Tüm dosya kapsamı ve deliller birlikte değerlendirildiğinde; Davacı vekili davalı aleyhine Alacak (Ticari Nitelikteki Hizmet Sözleşmesinden Kaynaklanan) davası açmış, davalı yan yasal süresi içerisinde cevap dilekçesini ibraz etmiştir.
HMK’nın 33. Maddesinde; ” – (1) Hâkim, Türk hukukunu resen uygular.
” hükmü bulunmaktadır.
Konu ile alakalı olarak HMK 114/1-h maddesinde :
” (1) Dava şartları şunlardır:
h) Davacının, dava açmakta hukuki yararının bulunması.” hükmü bulunmaktadır.
Somut olayımızda; dava konusu olayın özünde idarenin yaptığı işlemlere (yönetmelik ve kararlara) yönelik bir nevi idari işlemin yerindelik denetimi talep edilmektedir. Böyle bir durumun, yargılamasının yapılmasının mümkün olmadığından başka bir ifade ile idarenin işlem yapmadaki takdir hakkını kısıtlayıcı karar verilemeyeceğinden (zira dava konusuna yönelik yönetmelik ve kararlara ilişkin bir iptal kararı da olmadığından bu durumda karine olarak idari işlem hukuka uygundur. Velev ki hukuka aykırı olsa bile iptal edilmediğinden hukuka uygun olduğunun kabulü karşısında) davacı yan iş bu davayı açmakta hukuki yararı bulunmadığından ( hukuki yarar yokluğu nedeniyle ret kararı verildiğinden uyuşmazlık tespitindeki hususların yargılamasına geçilmemiştir) mahkememizde oluşan vicdani kanaate göre aşağıdaki şekilde hüküm kurmak gerekmiştir.

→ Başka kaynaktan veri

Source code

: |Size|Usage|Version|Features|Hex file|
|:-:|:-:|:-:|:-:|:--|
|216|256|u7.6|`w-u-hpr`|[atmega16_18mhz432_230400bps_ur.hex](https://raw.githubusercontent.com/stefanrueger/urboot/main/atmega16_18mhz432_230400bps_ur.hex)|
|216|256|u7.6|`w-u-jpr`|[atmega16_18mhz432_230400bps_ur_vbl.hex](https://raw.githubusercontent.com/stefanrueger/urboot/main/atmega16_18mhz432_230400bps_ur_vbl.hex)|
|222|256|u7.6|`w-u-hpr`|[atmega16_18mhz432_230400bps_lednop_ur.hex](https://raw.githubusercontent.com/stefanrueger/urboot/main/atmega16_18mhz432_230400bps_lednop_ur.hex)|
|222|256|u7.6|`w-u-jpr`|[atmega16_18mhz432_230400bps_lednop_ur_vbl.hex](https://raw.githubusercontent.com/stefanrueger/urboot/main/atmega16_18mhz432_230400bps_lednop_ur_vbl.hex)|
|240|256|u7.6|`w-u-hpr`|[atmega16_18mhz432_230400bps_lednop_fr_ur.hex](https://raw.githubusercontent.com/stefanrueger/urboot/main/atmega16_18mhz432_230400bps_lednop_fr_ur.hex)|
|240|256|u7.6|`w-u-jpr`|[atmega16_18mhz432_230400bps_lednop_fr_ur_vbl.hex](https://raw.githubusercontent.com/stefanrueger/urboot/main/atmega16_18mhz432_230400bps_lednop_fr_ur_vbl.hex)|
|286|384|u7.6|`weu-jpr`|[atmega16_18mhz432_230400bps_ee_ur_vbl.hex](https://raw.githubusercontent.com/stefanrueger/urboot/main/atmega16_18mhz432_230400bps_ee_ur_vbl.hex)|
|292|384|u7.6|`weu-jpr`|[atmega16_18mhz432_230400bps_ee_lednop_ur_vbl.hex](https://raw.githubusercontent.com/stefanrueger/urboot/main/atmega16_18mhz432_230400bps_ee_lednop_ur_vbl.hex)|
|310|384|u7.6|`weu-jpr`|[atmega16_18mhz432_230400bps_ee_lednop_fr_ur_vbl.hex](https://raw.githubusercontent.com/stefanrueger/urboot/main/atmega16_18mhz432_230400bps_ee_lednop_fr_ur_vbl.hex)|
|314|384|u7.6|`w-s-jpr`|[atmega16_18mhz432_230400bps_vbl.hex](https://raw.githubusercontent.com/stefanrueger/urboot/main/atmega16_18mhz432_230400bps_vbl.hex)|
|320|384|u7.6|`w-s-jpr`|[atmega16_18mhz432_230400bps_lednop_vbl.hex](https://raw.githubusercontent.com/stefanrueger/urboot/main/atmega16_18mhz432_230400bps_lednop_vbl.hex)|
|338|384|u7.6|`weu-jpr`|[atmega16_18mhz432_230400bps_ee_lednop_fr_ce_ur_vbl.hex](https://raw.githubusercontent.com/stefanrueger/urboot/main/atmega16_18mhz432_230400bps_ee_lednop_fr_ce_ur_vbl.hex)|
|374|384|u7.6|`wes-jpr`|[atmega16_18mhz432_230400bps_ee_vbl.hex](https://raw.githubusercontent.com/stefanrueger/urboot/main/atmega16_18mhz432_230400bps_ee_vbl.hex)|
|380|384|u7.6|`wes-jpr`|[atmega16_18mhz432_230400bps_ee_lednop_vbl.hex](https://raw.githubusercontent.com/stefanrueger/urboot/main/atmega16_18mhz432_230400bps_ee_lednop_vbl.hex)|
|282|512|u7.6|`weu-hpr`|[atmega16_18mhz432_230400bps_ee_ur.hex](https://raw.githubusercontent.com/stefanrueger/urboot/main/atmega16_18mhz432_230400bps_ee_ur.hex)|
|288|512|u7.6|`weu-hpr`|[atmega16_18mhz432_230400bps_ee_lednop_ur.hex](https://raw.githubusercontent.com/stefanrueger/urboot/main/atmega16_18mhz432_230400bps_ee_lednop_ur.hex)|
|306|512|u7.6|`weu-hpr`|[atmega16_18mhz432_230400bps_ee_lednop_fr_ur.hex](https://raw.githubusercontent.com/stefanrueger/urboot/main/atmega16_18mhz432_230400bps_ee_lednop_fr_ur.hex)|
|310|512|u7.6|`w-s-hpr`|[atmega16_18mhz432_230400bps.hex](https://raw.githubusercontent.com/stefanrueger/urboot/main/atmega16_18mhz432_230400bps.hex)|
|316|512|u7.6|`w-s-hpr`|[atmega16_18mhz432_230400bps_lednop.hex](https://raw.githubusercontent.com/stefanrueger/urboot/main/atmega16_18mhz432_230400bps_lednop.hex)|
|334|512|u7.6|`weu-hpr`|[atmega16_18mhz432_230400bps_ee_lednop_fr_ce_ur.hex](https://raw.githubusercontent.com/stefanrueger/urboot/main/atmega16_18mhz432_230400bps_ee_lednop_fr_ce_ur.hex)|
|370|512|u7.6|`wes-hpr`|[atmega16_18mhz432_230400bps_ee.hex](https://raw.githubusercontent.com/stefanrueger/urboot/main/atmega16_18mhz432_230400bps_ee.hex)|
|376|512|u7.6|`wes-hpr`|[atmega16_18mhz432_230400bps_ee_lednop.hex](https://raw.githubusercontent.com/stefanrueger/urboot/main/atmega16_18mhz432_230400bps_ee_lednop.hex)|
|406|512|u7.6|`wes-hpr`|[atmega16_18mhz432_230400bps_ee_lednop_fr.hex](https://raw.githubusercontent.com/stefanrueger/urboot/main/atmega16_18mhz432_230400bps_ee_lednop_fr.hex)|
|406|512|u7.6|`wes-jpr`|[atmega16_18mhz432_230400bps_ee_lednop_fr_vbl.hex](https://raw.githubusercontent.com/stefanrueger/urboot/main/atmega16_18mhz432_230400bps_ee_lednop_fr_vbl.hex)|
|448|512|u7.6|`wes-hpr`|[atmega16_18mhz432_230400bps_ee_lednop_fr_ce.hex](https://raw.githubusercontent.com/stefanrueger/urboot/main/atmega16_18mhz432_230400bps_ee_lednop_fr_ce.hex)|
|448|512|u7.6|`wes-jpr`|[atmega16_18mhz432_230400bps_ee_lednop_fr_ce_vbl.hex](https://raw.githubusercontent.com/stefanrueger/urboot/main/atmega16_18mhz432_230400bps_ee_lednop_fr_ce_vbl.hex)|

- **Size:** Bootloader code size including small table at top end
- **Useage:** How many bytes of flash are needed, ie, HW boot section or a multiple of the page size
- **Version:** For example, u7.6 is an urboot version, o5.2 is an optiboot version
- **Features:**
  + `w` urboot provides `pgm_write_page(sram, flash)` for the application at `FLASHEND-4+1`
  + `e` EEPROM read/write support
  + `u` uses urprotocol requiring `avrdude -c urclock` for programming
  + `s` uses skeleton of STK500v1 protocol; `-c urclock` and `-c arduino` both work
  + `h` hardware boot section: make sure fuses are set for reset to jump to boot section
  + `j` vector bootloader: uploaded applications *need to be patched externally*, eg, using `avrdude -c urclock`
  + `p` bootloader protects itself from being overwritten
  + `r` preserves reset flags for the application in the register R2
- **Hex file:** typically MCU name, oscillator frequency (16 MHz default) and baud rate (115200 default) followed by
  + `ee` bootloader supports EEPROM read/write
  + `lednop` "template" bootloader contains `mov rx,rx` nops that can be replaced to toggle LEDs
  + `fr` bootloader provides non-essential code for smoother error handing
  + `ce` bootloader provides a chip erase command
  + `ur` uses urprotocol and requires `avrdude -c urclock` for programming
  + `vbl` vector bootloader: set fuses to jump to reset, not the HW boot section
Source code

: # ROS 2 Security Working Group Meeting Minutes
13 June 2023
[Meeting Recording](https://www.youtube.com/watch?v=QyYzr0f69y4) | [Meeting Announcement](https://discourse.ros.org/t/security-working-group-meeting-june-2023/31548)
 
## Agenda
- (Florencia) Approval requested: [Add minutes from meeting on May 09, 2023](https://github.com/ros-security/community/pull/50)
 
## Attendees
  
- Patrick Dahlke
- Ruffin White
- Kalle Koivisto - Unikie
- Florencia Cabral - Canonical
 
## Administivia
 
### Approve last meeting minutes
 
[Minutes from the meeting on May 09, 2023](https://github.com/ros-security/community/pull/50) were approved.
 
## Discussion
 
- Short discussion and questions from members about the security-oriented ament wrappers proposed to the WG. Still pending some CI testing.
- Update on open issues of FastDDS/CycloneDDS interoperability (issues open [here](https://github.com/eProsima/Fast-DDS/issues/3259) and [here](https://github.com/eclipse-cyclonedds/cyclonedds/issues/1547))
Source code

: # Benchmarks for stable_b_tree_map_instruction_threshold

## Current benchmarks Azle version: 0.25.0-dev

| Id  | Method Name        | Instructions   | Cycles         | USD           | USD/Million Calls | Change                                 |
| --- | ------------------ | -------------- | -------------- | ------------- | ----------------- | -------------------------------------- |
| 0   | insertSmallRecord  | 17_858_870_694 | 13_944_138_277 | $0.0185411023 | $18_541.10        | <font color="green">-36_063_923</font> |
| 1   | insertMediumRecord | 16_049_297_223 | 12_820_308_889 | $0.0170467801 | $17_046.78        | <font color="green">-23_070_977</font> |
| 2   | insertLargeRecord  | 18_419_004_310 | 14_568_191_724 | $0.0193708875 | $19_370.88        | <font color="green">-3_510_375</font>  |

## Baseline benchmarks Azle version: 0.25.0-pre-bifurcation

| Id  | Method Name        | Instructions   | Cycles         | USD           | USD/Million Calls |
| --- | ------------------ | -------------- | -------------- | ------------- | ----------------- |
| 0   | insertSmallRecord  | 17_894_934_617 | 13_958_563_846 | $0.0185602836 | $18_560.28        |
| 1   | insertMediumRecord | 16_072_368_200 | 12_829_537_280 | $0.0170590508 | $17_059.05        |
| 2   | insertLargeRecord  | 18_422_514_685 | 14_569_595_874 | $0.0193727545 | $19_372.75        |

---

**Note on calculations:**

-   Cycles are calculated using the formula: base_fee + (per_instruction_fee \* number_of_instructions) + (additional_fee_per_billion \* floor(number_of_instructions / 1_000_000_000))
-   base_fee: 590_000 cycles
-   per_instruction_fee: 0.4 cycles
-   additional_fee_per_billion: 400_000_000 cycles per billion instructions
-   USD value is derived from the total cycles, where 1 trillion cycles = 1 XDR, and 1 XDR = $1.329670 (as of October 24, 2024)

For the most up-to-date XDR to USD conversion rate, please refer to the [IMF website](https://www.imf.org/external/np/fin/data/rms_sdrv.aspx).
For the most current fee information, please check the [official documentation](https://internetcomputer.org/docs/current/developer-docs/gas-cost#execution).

HÜKÜM: GEREKÇESİ YUKARIDA AÇIKLANDIĞI ÜZERE
1-Davacının, davalı aleyhine açtığı davanın HMK 114/1-h maddesi gereği dava şartı yokluğu nedeniyle REDDİNE,
2-Alınması gerekli harç peşin ve yeteri kadar alındığından yeniden harç alınmasına YER OLMADIĞINA,
3-Davacı tarafından yapılan yargılama giderlerinin kendi üzerine BIRAKILMASINA,
4-Davalı tarafından yapılan yargılama gideri olmadığından bu konuda hüküm kurulmasına YER OLMADIĞINA,
5-Davacı tarafça depo edilip kullanılmayan gider avansının bulunması halinde karar kesinleştiğinde davacıya İADESİNE,
6- AAÜT’ye göre hesaplanan 1000 TL vekalet ücretinin davacıdan tahsili ile davalıya VERİLMESİNE,
Dair, davacı vekilinin ve davalı vekilinin yüzüne karşı gerekçeli kararın tebliğinden itibaren iki haftalık süre içerisinde mahkememize veya başka bir yer Asliye Ticaret Mahkemesi’ne verilecek dilekçe ile Konya Bölge Adliye Mahkemesi’ne İstinaf yolu açık olmak üzere verilen karar açıkça okunup usulen anlatıldı. 10/10/2022

Katip Hakim

* Bu evrak UYAP-DYS üzerinden elektronik imza ile imzalanmıştır.